- **Work to be completed**
Transcribe every line of the material below without change, apart from dropping the pictures.

- **Material to process**

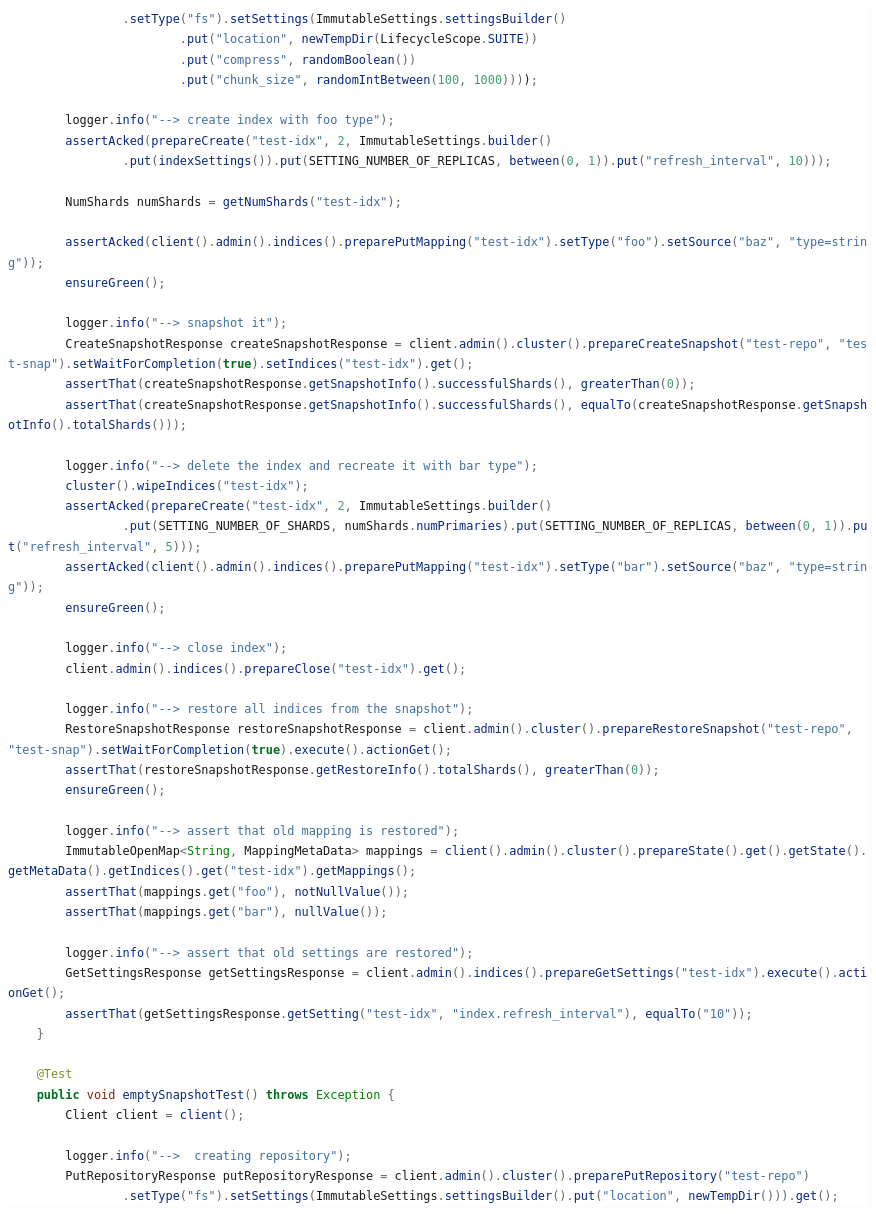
 ```java
                .setType("fs").setSettings(ImmutableSettings.settingsBuilder()
                        .put("location", newTempDir(LifecycleScope.SUITE))
                        .put("compress", randomBoolean())
                        .put("chunk_size", randomIntBetween(100, 1000))));

        logger.info("--> create index with foo type");
        assertAcked(prepareCreate("test-idx", 2, ImmutableSettings.builder()
                .put(indexSettings()).put(SETTING_NUMBER_OF_REPLICAS, between(0, 1)).put("refresh_interval", 10)));

        NumShards numShards = getNumShards("test-idx");

        assertAcked(client().admin().indices().preparePutMapping("test-idx").setType("foo").setSource("baz", "type=string"));
        ensureGreen();

        logger.info("--> snapshot it");
        CreateSnapshotResponse createSnapshotResponse = client.admin().cluster().prepareCreateSnapshot("test-repo", "test-snap").setWaitForCompletion(true).setIndices("test-idx").get();
        assertThat(createSnapshotResponse.getSnapshotInfo().successfulShards(), greaterThan(0));
        assertThat(createSnapshotResponse.getSnapshotInfo().successfulShards(), equalTo(createSnapshotResponse.getSnapshotInfo().totalShards()));

        logger.info("--> delete the index and recreate it with bar type");
        cluster().wipeIndices("test-idx");
        assertAcked(prepareCreate("test-idx", 2, ImmutableSettings.builder()
                .put(SETTING_NUMBER_OF_SHARDS, numShards.numPrimaries).put(SETTING_NUMBER_OF_REPLICAS, between(0, 1)).put("refresh_interval", 5)));
        assertAcked(client().admin().indices().preparePutMapping("test-idx").setType("bar").setSource("baz", "type=string"));
        ensureGreen();

        logger.info("--> close index");
        client.admin().indices().prepareClose("test-idx").get();

        logger.info("--> restore all indices from the snapshot");
        RestoreSnapshotResponse restoreSnapshotResponse = client.admin().cluster().prepareRestoreSnapshot("test-repo", "test-snap").setWaitForCompletion(true).execute().actionGet();
        assertThat(restoreSnapshotResponse.getRestoreInfo().totalShards(), greaterThan(0));
        ensureGreen();

        logger.info("--> assert that old mapping is restored");
        ImmutableOpenMap<String, MappingMetaData> mappings = client().admin().cluster().prepareState().get().getState().getMetaData().getIndices().get("test-idx").getMappings();
        assertThat(mappings.get("foo"), notNullValue());
        assertThat(mappings.get("bar"), nullValue());

        logger.info("--> assert that old settings are restored");
        GetSettingsResponse getSettingsResponse = client.admin().indices().prepareGetSettings("test-idx").execute().actionGet();
        assertThat(getSettingsResponse.getSetting("test-idx", "index.refresh_interval"), equalTo("10"));
    }

    @Test
    public void emptySnapshotTest() throws Exception {
        Client client = client();

        logger.info("-->  creating repository");
        PutRepositoryResponse putRepositoryResponse = client.admin().cluster().preparePutRepository("test-repo")
                .setType("fs").setSettings(ImmutableSettings.settingsBuilder().put("location", newTempDir())).get();
```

- **Expected answer**
 ```java
                .setType("fs").setSettings(ImmutableSettings.settingsBuilder()
                        .put("location", newTempDir(LifecycleScope.SUITE))
                        .put("compress", randomBoolean())
                        .put("chunk_size", randomIntBetween(100, 1000))));

        logger.info("--> create index with foo type");
        assertAcked(prepareCreate("test-idx", 2, ImmutableSettings.builder()
                .put(indexSettings()).put(SETTING_NUMBER_OF_REPLICAS, between(0, 1)).put("refresh_interval", 10)));

        NumShards numShards = getNumShards("test-idx");

        assertAcked(client().admin().indices().preparePutMapping("test-idx").setType("foo").setSource("baz", "type=string"));
        ensureGreen();

        logger.info("--> snapshot it");
        CreateSnapshotResponse createSnapshotResponse = client.admin().cluster().prepareCreateSnapshot("test-repo", "test-snap").setWaitForCompletion(true).setIndices("test-idx").get();
        assertThat(createSnapshotResponse.getSnapshotInfo().successfulShards(), greaterThan(0));
        assertThat(createSnapshotResponse.getSnapshotInfo().successfulShards(), equalTo(createSnapshotResponse.getSnapshotInfo().totalShards()));

        logger.info("--> delete the index and recreate it with bar type");
        cluster().wipeIndices("test-idx");
        assertAcked(prepareCreate("test-idx", 2, ImmutableSettings.builder()
                .put(SETTING_NUMBER_OF_SHARDS, numShards.numPrimaries).put(SETTING_NUMBER_OF_REPLICAS, between(0, 1)).put("refresh_interval", 5)));
        assertAcked(client().admin().indices().preparePutMapping("test-idx").setType("bar").setSource("baz", "type=string"));
        ensureGreen();

        logger.info("--> close index");
        client.admin().indices().prepareClose("test-idx").get();

        logger.info("--> restore all indices from the snapshot");
        RestoreSnapshotResponse restoreSnapshotResponse = client.admin().cluster().prepareRestoreSnapshot("test-repo", "test-snap").setWaitForCompletion(true).execute().actionGet();
        assertThat(restoreSnapshotResponse.getRestoreInfo().totalShards(), greaterThan(0));
        ensureGreen();

        logger.info("--> assert that old mapping is restored");
        ImmutableOpenMap<String, MappingMetaData> mappings = client().admin().cluster().prepareState().get().getState().getMetaData().getIndices().get("test-idx").getMappings();
        assertThat(mappings.get("foo"), notNullValue());
        assertThat(mappings.get("bar"), nullValue());

        logger.info("--> assert that old settings are restored");
        GetSettingsResponse getSettingsResponse = client.admin().indices().prepareGetSettings("test-idx").execute().actionGet();
        assertThat(getSettingsResponse.getSetting("test-idx", "index.refresh_interval"), equalTo("10"));
    }

    @Test
    public void emptySnapshotTest() throws Exception {
        Client client = client();

        logger.info("-->  creating repository");
        PutRepositoryResponse putRepositoryResponse = client.admin().cluster().preparePutRepository("test-repo")
                .setType("fs").setSettings(ImmutableSettings.settingsBuilder().put("location", newTempDir())).get();
```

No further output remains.